I stare at the screen as if it’s lying to me. I don’t know how long I sit there on my knees, my ass on my heels as I stare at the fucking phone, hating it and hating this place and freezing. I’m so cold. I’m so fucking cold.

It was a nightmare, it’s not real.

I try again and get the same result, voicemail.

Swallowing thickly, I brave looking at the text message again.

I could ask who it is, but they won’t tell me.

I could ask for proof, but I don’t want to see.

Instead, I try Sebastian again because he’s all I have. And still, I get nothing.
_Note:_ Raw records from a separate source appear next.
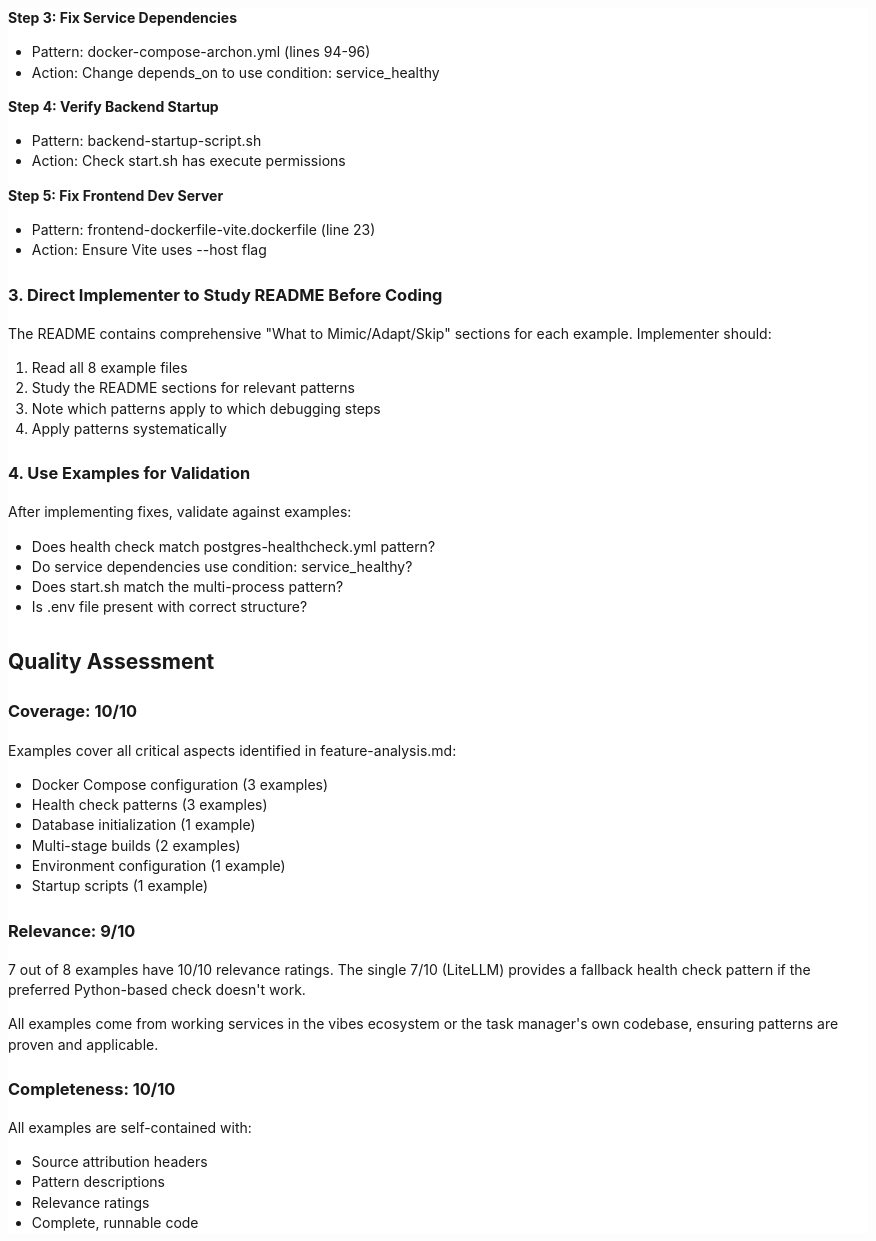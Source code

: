 **Step 3: Fix Service Dependencies**
- Pattern: docker-compose-archon.yml (lines 94-96)
- Action: Change depends_on to use condition: service_healthy

**Step 4: Verify Backend Startup**
- Pattern: backend-startup-script.sh
- Action: Check start.sh has execute permissions

**Step 5: Fix Frontend Dev Server**
- Pattern: frontend-dockerfile-vite.dockerfile (line 23)
- Action: Ensure Vite uses --host flag

### 3. Direct Implementer to Study README Before Coding

The README contains comprehensive "What to Mimic/Adapt/Skip" sections for each example. Implementer should:
1. Read all 8 example files
2. Study the README sections for relevant patterns
3. Note which patterns apply to which debugging steps
4. Apply patterns systematically

### 4. Use Examples for Validation

After implementing fixes, validate against examples:
- Does health check match postgres-healthcheck.yml pattern?
- Do service dependencies use condition: service_healthy?
- Does start.sh match the multi-process pattern?
- Is .env file present with correct structure?

## Quality Assessment

### Coverage: 10/10
Examples cover all critical aspects identified in feature-analysis.md:
- Docker Compose configuration (3 examples)
- Health check patterns (3 examples)
- Database initialization (1 example)
- Multi-stage builds (2 examples)
- Environment configuration (1 example)
- Startup scripts (1 example)

### Relevance: 9/10
7 out of 8 examples have 10/10 relevance ratings. The single 7/10 (LiteLLM) provides a fallback health check pattern if the preferred Python-based check doesn't work.

All examples come from working services in the vibes ecosystem or the task manager's own codebase, ensuring patterns are proven and applicable.

### Completeness: 10/10
All examples are self-contained with:
- Source attribution headers
- Pattern descriptions
- Relevance ratings
- Complete, runnable code
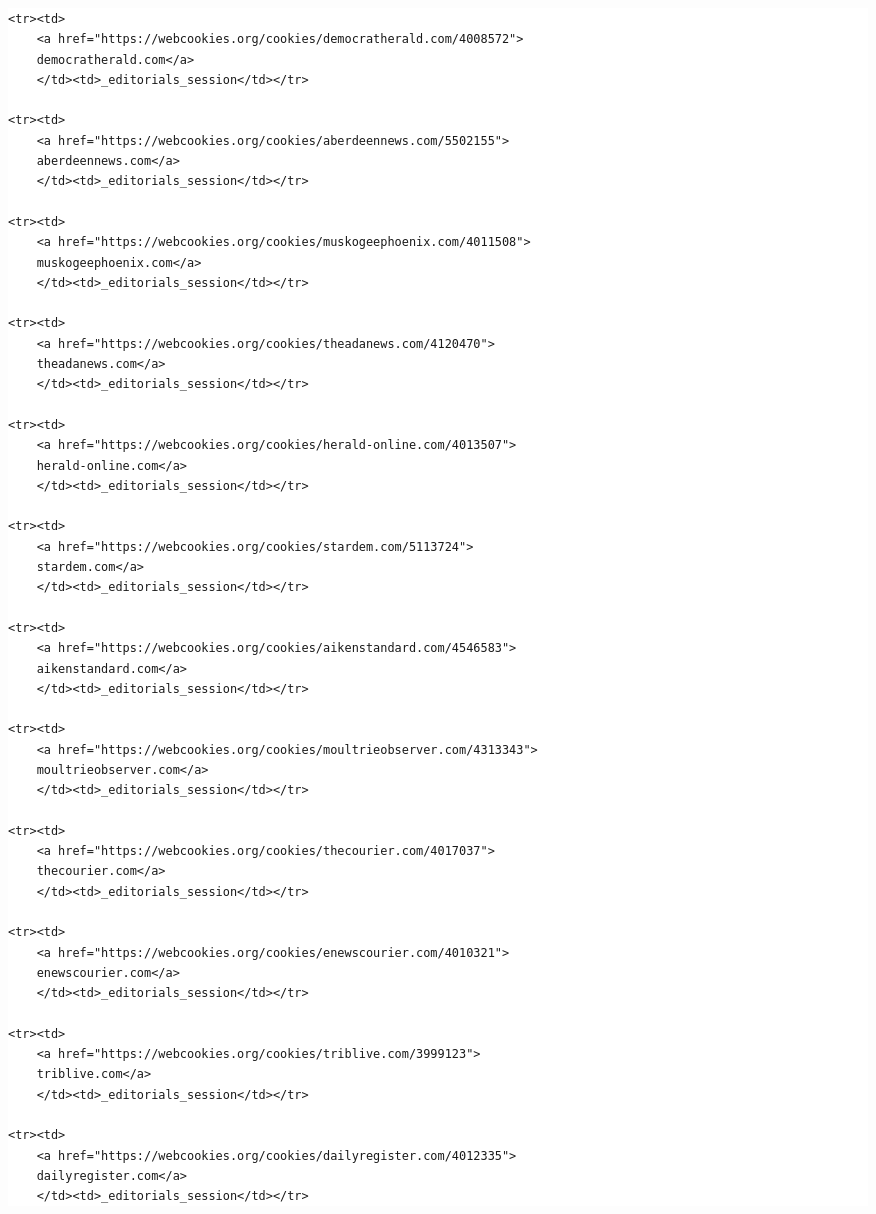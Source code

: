     <tr><td>
        <a href="https://webcookies.org/cookies/democratherald.com/4008572">
        democratherald.com</a>
        </td><td>_editorials_session</td></tr>

    <tr><td>
        <a href="https://webcookies.org/cookies/aberdeennews.com/5502155">
        aberdeennews.com</a>
        </td><td>_editorials_session</td></tr>

    <tr><td>
        <a href="https://webcookies.org/cookies/muskogeephoenix.com/4011508">
        muskogeephoenix.com</a>
        </td><td>_editorials_session</td></tr>

    <tr><td>
        <a href="https://webcookies.org/cookies/theadanews.com/4120470">
        theadanews.com</a>
        </td><td>_editorials_session</td></tr>

    <tr><td>
        <a href="https://webcookies.org/cookies/herald-online.com/4013507">
        herald-online.com</a>
        </td><td>_editorials_session</td></tr>

    <tr><td>
        <a href="https://webcookies.org/cookies/stardem.com/5113724">
        stardem.com</a>
        </td><td>_editorials_session</td></tr>

    <tr><td>
        <a href="https://webcookies.org/cookies/aikenstandard.com/4546583">
        aikenstandard.com</a>
        </td><td>_editorials_session</td></tr>

    <tr><td>
        <a href="https://webcookies.org/cookies/moultrieobserver.com/4313343">
        moultrieobserver.com</a>
        </td><td>_editorials_session</td></tr>

    <tr><td>
        <a href="https://webcookies.org/cookies/thecourier.com/4017037">
        thecourier.com</a>
        </td><td>_editorials_session</td></tr>

    <tr><td>
        <a href="https://webcookies.org/cookies/enewscourier.com/4010321">
        enewscourier.com</a>
        </td><td>_editorials_session</td></tr>

    <tr><td>
        <a href="https://webcookies.org/cookies/triblive.com/3999123">
        triblive.com</a>
        </td><td>_editorials_session</td></tr>

    <tr><td>
        <a href="https://webcookies.org/cookies/dailyregister.com/4012335">
        dailyregister.com</a>
        </td><td>_editorials_session</td></tr>
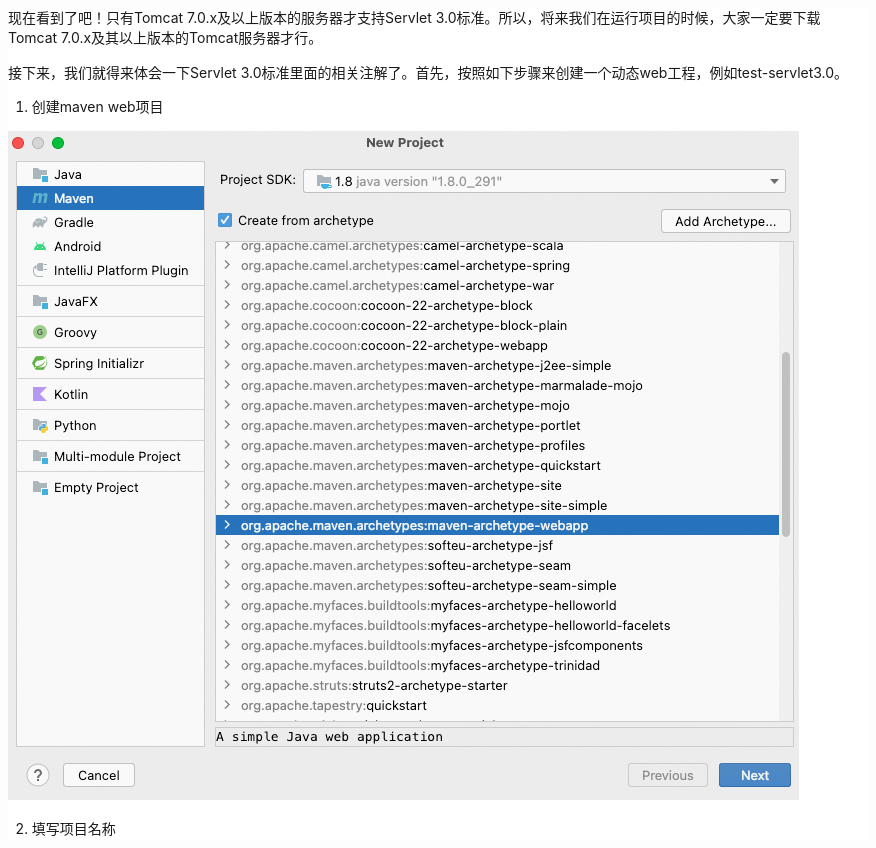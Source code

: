 现在看到了吧！只有Tomcat 7.0.x及以上版本的服务器才支持Servlet 3.0标准。所以，将来我们在运行项目的时候，大家一定要下载Tomcat 7.0.x及其以上版本的Tomcat服务器才行。

接下来，我们就得来体会一下Servlet 3.0标准里面的相关注解了。首先，按照如下步骤来创建一个动态web工程，例如test-servlet3.0。

1. 创建maven web项目

![](images/411.png)

2. 填写项目名称
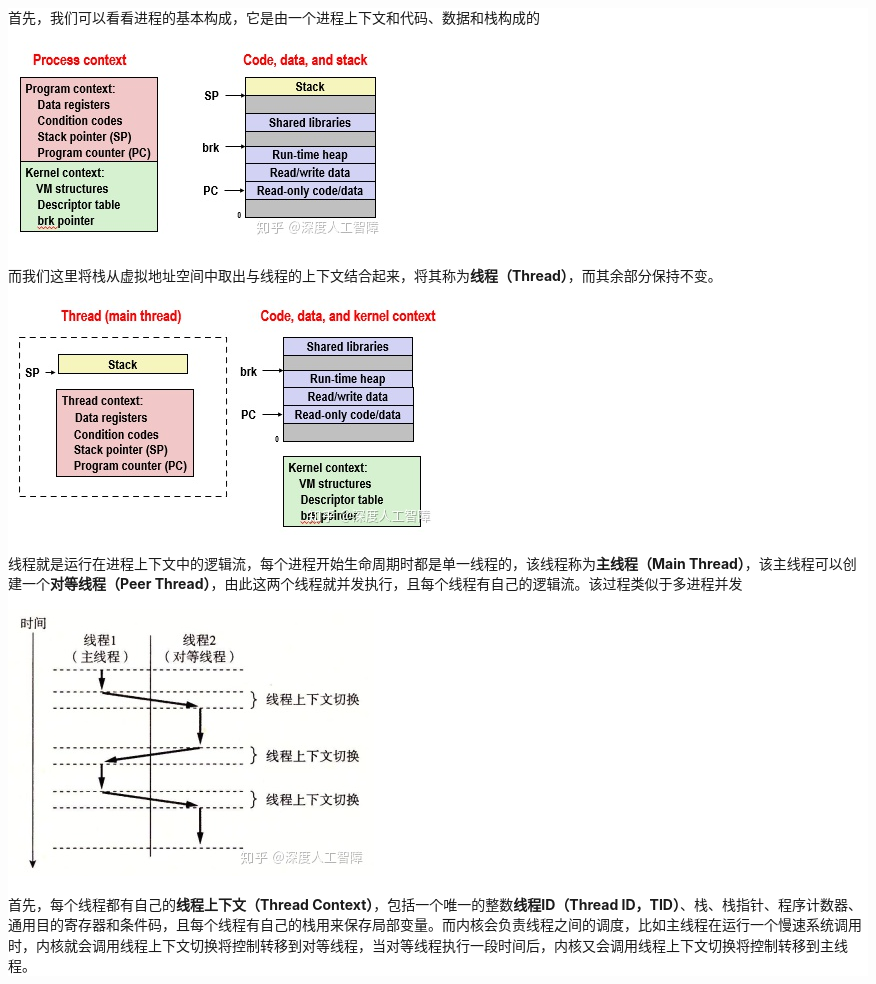 首先，我们可以看看进程的基本构成，它是由一个进程上下文和代码、数据和栈构成的

![img](./images/484.jpg)

而我们这里将栈从虚拟地址空间中取出与线程的上下文结合起来，将其称为**线程（Thread）**，而其余部分保持不变。

![img](./images/485.jpg)

线程就是运行在进程上下文中的逻辑流，每个进程开始生命周期时都是单一线程的，该线程称为**主线程（Main Thread）**，该主线程可以创建一个**对等线程（Peer Thread）**，由此这两个线程就并发执行，且每个线程有自己的逻辑流。该过程类似于多进程并发

![img](./images/486.jpg)

首先，每个线程都有自己的**线程上下文（Thread Context）**，包括一个唯一的整数**线程ID（Thread ID，TID）**、栈、栈指针、程序计数器、通用目的寄存器和条件码，且每个线程有自己的栈用来保存局部变量。而内核会负责线程之间的调度，比如主线程在运行一个慢速系统调用时，内核就会调用线程上下文切换将控制转移到对等线程，当对等线程执行一段时间后，内核又会调用线程上下文切换将控制转移到主线程。
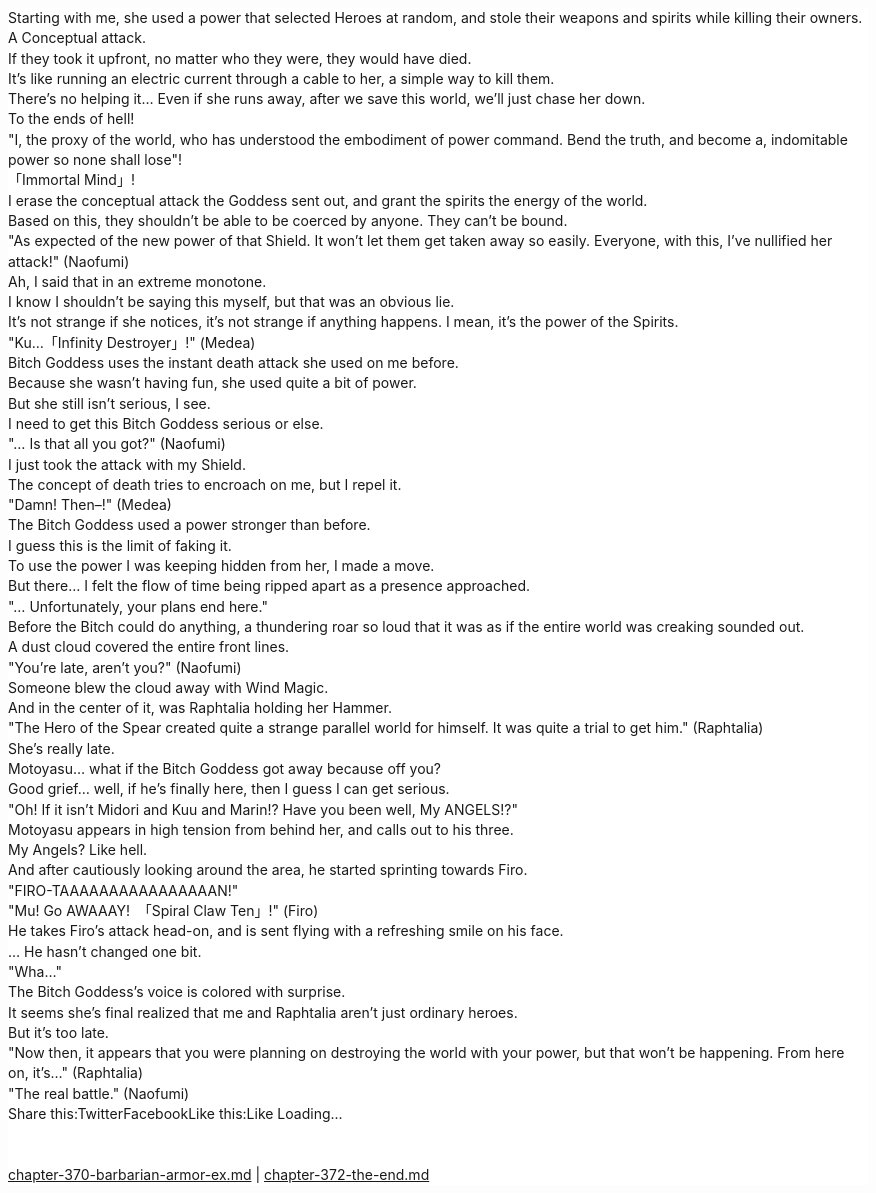 Starting with me, she used a power that selected Heroes at random, and stole their weapons and spirits while killing their owners. A Conceptual attack.<br/>
If they took it upfront, no matter who they were, they would have died.<br/>
It’s like running an electric current through a cable to her, a simple way to kill them.<br/>
There’s no helping it… Even if she runs away, after we save this world, we’ll just chase her down.<br/>
To the ends of hell!<br/>
"I, the proxy of the world, who has understood the embodiment of power command. Bend the truth, and become a, indomitable power so none shall lose"!<br/>
「Immortal Mind」!<br/>
I erase the conceptual attack the Goddess sent out, and grant the spirits the energy of the world.<br/>
Based on this, they shouldn’t be able to be coerced by anyone. They can’t be bound.<br/>
"As expected of the new power of that Shield. It won’t let them get taken away so easily. Everyone, with this, I’ve nullified her attack!" (Naofumi)<br/>
Ah, I said that in an extreme monotone.<br/>
I know I shouldn’t be saying this myself, but that was an obvious lie.<br/>
It’s not strange if she notices, it’s not strange if anything happens. I mean, it’s the power of the Spirits.<br/>
"Ku…「Infinity Destroyer」!" (Medea)<br/>
Bitch Goddess uses the instant death attack she used on me before.<br/>
Because she wasn’t having fun, she used quite a bit of power.<br/>
But she still isn’t serious, I see.<br/>
I need to get this Bitch Goddess serious or else.<br/>
"… Is that all you got?" (Naofumi)<br/>
I just took the attack with my Shield.<br/>
The concept of death tries to encroach on me, but I repel it.<br/>
"Damn! Then–!" (Medea)<br/>
The Bitch Goddess used a power stronger than before.<br/>
I guess this is the limit of faking it.<br/>
To use the power I was keeping hidden from her, I made a move.<br/>
But there… I felt the flow of time being ripped apart as a presence approached.<br/>
"… Unfortunately, your plans end here."<br/>
Before the Bitch could do anything, a thundering roar so loud that it was as if the entire world was creaking sounded out.<br/>
A dust cloud covered the entire front lines.<br/>
"You’re late, aren’t you?" (Naofumi)<br/>
Someone blew the cloud away with Wind Magic.<br/>
And in the center of it, was Raphtalia holding her Hammer.<br/>
"The Hero of the Spear created quite a strange parallel world for himself. It was quite a trial to get him." (Raphtalia)<br/>
She’s really late.<br/>
Motoyasu… what if the Bitch Goddess got away because off you?<br/>
Good grief… well, if he’s finally here, then I guess I can get serious.<br/>
"Oh! If it isn’t Midori and Kuu and Marin!? Have you been well, My ANGELS!?"<br/>
Motoyasu appears in high tension from behind her, and calls out to his three.<br/>
My Angels? Like hell.<br/>
And after cautiously looking around the area, he started sprinting towards Firo.<br/>
"FIRO-TAAAAAAAAAAAAAAAAN!"<br/>
"Mu! Go AWAAAY!  「Spiral Claw Ten」!" (Firo)<br/>
He takes Firo’s attack head-on, and is sent flying with a refreshing smile on his face.<br/>
… He hasn’t changed one bit.<br/>
"Wha…"<br/>
The Bitch Goddess’s voice is colored with surprise.<br/>
It seems she’s final realized that me and Raphtalia aren’t just ordinary heroes.<br/>
But it’s too late.<br/>
"Now then, it appears that you were planning on destroying the world with your power, but that won’t be happening. From here on, it’s…" (Raphtalia)<br/>
"The real battle." (Naofumi)<br/>
Share this:TwitterFacebookLike this:Like Loading... <br/>
<br/>
<br/>
[chapter-370-barbarian-armor-ex.md](./chapter-370-barbarian-armor-ex.md) | [chapter-372-the-end.md](./chapter-372-the-end.md) <br/>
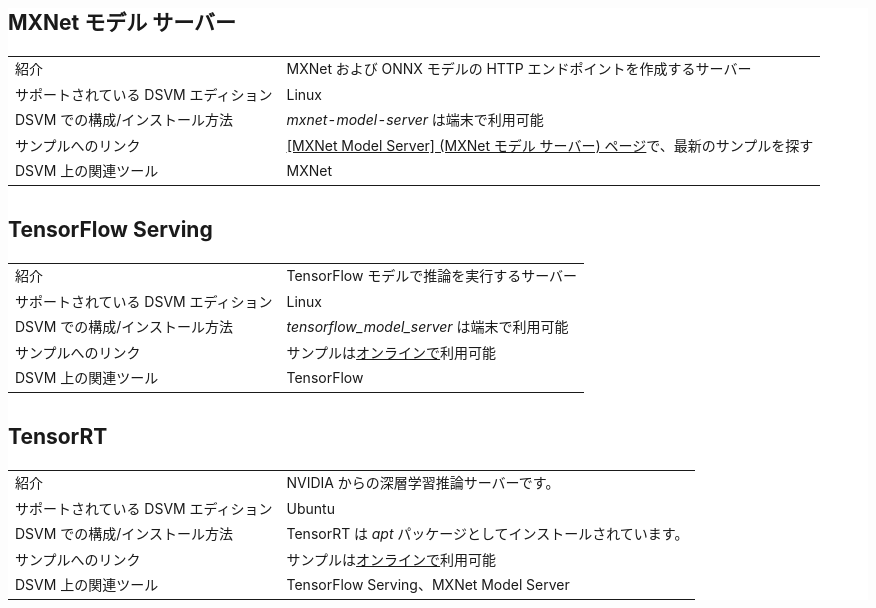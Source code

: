 ## <a name="mxnet-model-server"></a>MXNet モデル サーバー

|    |           |
| ------------- | ------------- |
| 紹介   | MXNet および ONNX モデルの HTTP エンドポイントを作成するサーバー      |
| サポートされている DSVM エディション      | Linux     |
| DSVM での構成/インストール方法  | _mxnet-model-server_ は端末で利用可能   |
| サンプルへのリンク      | [[MXNet Model Server] (MXNet モデル サーバー) ページ](https://github.com/awslabs/mxnet-model-server)で、最新のサンプルを探す    |
| DSVM 上の関連ツール      | MXNet      |

## <a name="tensorflow-serving"></a>TensorFlow Serving

|    |           |
| ------------- | ------------- |
| 紹介   | TensorFlow モデルで推論を実行するサーバー      |
| サポートされている DSVM エディション      | Linux     |
| DSVM での構成/インストール方法  | _tensorflow_model_server_ は端末で利用可能   |
| サンプルへのリンク      | サンプルは[オンラインで](https://www.tensorflow.org/serving/)利用可能      |
| DSVM 上の関連ツール      | TensorFlow      |

## <a name="tensorrt"></a>TensorRT

|    |           |
| ------------- | ------------- |
| 紹介   | NVIDIA からの深層学習推論サーバーです。 |
| サポートされている DSVM エディション      | Ubuntu     |
| DSVM での構成/インストール方法  | TensorRT は _apt_ パッケージとしてインストールされています。   |
| サンプルへのリンク      | サンプルは[オンラインで](https://docs.nvidia.com/deeplearning/sdk/tensorrt-developer-guide/index.html#samples)利用可能      |
| DSVM 上の関連ツール      | TensorFlow Serving、MXNet Model Server  |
My heart races and the anxiety grows inside me, burning me from the inside out and nearly shoving me over the brink of insanity.

It’s okay, I tell myself as I rock on the floor. It’s okay.

It’s just a nightmare. Just a text.

Just another coincidence.

“Bastian,” I cry out for him and feel so unworthy. So unhinged.

Where is he?

He has to be with Carter, out on the edge of the city where there’s no reception. It’s my fault. I told him to go there. It’s my fault, I repeat to myself.

Finally, my body moves. I need to get dressed and go to him. I can’t stay here. I won’t do it. I need to tell him; I need to tell someone. I’m breaking down and I don’t know what to do. I don’t know what’s real.